Task statement:
Search the records for the word "time" and pick out every line that has it.

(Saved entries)
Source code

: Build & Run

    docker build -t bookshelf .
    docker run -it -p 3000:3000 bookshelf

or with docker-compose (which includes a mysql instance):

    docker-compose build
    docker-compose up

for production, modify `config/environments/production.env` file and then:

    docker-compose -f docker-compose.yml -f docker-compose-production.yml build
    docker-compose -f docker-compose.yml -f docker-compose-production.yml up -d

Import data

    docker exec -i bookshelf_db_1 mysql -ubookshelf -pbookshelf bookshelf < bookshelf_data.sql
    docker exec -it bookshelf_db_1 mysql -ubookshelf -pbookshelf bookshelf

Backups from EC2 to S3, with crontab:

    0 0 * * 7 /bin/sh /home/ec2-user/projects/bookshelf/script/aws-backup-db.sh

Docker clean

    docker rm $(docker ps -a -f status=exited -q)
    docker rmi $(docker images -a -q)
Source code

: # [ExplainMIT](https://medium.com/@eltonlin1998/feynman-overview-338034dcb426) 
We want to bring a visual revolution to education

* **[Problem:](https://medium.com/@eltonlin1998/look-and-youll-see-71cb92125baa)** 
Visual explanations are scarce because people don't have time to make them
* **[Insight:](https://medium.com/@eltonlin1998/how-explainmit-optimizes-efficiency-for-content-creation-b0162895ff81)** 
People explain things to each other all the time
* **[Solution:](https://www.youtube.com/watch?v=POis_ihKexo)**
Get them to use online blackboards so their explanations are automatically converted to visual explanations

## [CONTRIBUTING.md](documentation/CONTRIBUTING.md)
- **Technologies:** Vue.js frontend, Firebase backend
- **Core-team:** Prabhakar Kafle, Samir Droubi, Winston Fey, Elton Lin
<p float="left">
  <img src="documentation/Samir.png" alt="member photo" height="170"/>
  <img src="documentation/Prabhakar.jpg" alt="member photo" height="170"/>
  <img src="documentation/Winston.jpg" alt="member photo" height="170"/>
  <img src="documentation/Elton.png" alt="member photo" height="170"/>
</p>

Exercise result:
Visual explanations are scarce because people don't have time to make them
People explain things to each other all the time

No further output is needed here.